INSTRUCTIONS TO FOLLOW:
Each line holding the word "stream" must appear in the answer, copied from the entries.

Saved data entries:
....

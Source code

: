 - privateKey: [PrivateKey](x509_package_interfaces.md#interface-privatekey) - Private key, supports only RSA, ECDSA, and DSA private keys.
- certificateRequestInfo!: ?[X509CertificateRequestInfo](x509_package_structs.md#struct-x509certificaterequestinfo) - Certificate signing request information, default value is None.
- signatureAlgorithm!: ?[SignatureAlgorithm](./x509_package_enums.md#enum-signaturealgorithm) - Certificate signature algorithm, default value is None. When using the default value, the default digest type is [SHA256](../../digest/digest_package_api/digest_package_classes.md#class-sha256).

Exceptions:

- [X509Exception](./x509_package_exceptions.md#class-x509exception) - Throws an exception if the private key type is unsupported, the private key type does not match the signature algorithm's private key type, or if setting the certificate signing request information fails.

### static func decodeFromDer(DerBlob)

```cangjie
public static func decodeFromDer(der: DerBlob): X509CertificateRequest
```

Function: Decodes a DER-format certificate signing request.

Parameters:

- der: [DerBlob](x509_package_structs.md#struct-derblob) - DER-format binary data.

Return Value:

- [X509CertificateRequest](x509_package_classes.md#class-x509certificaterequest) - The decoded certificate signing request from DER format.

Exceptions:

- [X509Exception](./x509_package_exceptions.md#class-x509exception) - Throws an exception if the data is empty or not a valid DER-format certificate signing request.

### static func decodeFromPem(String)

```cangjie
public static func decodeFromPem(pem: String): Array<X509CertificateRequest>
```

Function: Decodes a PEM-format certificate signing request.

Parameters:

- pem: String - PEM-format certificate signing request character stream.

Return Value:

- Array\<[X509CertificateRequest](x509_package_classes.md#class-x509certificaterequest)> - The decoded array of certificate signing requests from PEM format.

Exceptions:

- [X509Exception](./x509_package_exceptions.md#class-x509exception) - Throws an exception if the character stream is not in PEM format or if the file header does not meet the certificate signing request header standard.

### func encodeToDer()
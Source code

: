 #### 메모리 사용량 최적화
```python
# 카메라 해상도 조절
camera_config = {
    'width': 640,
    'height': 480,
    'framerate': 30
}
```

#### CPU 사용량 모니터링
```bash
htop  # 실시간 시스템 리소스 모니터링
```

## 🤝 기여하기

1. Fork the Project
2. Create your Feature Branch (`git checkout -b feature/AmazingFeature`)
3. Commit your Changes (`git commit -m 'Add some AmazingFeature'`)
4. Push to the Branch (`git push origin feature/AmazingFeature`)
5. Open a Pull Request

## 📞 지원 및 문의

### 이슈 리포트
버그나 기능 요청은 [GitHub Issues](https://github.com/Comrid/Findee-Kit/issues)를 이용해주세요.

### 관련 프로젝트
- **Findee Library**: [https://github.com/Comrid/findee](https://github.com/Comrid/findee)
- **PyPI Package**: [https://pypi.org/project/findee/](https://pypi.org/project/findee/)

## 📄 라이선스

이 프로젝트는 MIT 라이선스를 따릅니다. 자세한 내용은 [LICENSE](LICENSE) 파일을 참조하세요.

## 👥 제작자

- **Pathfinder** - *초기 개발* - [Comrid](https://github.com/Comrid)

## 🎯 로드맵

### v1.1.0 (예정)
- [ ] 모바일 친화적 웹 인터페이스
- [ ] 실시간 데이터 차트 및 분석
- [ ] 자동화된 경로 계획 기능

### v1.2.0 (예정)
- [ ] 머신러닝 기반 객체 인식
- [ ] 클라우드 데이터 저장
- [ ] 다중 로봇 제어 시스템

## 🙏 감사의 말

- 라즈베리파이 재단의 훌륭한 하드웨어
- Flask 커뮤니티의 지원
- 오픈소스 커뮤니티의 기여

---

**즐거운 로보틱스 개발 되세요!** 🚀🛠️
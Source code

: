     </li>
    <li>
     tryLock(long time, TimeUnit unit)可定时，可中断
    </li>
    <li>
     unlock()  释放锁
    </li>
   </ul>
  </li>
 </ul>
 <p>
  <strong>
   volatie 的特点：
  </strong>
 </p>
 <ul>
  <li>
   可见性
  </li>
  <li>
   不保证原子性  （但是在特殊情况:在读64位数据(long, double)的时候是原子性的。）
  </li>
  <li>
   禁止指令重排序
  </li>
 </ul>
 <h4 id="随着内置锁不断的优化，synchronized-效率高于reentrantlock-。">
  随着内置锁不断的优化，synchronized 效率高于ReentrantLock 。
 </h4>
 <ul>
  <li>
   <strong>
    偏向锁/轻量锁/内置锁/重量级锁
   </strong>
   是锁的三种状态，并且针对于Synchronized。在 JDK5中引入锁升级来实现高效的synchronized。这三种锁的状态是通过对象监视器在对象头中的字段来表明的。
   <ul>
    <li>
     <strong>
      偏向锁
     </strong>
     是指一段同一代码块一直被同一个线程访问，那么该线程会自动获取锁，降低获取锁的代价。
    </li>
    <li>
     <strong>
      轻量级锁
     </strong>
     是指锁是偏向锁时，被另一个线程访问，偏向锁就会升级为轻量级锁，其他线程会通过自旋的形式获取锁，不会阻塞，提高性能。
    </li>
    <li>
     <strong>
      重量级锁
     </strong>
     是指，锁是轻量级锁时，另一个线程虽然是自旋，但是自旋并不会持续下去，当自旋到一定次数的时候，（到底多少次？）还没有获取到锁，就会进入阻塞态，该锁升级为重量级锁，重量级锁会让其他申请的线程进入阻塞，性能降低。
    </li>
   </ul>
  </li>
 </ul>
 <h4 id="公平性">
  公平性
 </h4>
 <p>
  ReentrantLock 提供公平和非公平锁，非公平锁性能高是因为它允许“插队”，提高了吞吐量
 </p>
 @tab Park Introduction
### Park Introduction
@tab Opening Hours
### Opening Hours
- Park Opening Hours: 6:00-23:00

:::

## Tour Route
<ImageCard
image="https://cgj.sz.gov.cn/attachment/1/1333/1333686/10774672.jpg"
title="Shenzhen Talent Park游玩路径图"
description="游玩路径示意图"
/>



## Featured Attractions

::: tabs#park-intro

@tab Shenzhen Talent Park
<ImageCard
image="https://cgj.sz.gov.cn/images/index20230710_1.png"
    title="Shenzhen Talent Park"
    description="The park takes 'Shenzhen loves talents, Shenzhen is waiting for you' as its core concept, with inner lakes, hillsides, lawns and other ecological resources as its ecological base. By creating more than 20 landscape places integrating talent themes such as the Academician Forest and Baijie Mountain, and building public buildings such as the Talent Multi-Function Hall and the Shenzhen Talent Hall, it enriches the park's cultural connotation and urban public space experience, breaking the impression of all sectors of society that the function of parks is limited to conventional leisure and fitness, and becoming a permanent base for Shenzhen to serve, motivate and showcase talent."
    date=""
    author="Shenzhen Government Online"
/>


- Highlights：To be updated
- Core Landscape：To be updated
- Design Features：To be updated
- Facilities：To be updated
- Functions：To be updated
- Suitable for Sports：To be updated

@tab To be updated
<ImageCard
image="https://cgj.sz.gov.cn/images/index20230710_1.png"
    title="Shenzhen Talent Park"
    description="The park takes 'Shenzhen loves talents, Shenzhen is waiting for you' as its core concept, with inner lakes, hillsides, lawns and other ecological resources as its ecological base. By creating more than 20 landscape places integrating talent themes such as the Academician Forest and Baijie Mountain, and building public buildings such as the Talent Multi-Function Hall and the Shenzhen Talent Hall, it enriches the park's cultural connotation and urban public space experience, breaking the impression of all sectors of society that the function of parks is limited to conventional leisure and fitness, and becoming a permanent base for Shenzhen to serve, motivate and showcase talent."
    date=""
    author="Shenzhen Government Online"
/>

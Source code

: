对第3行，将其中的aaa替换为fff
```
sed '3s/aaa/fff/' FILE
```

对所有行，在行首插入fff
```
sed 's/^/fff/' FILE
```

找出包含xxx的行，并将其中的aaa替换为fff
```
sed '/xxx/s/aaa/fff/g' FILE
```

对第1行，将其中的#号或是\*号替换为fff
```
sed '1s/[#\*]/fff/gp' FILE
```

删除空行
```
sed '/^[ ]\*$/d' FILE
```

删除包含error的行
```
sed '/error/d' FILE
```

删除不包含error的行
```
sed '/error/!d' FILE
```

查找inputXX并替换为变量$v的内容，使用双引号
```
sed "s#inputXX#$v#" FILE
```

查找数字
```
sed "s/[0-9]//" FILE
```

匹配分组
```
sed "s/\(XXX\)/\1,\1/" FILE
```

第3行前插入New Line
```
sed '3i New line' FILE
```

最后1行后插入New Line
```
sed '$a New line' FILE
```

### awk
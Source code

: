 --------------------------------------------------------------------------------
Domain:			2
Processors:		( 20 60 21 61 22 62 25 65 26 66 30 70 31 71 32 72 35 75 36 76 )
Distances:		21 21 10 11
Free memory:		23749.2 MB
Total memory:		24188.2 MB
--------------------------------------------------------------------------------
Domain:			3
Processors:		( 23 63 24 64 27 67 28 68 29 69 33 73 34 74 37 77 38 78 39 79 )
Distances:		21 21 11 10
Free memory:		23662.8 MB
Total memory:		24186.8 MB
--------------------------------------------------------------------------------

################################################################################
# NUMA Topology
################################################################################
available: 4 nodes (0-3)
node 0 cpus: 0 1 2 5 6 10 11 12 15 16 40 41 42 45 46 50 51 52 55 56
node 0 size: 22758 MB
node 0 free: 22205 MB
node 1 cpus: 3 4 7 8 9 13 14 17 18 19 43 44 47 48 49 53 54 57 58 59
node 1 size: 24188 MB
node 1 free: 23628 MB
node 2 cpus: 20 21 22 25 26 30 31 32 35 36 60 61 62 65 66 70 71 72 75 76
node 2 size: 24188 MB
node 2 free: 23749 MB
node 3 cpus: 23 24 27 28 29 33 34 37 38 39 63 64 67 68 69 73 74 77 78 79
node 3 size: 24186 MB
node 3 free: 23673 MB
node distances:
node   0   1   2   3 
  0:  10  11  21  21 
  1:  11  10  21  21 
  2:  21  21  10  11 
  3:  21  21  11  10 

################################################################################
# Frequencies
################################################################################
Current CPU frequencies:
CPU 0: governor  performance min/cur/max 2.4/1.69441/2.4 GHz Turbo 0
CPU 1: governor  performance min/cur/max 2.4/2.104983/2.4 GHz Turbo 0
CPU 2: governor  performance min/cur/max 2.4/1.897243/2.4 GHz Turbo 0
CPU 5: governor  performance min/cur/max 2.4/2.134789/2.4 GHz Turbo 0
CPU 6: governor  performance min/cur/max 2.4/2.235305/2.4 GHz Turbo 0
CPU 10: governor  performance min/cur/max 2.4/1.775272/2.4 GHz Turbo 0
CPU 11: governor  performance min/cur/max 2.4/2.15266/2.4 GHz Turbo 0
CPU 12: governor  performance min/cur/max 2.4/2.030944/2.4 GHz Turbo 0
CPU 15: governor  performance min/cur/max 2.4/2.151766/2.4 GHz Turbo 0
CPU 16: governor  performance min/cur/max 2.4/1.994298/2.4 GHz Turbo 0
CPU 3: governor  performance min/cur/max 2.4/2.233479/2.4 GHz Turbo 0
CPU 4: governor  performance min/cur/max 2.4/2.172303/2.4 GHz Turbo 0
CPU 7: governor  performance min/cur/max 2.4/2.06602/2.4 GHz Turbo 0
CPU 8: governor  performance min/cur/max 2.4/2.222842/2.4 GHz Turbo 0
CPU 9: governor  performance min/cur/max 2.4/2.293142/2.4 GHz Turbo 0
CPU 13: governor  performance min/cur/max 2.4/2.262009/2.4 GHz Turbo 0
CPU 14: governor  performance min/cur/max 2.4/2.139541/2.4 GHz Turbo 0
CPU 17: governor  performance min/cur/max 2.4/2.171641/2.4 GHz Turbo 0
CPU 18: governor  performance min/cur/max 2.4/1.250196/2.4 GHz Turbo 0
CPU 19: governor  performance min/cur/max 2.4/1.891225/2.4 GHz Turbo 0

....

REPLY:
- pem: String - PEM-format certificate signing request character stream.
- [X509Exception](./x509_package_exceptions.md#class-x509exception) - Throws an exception if the character stream is not in PEM format or if the file header does not meet the certificate signing request header standard.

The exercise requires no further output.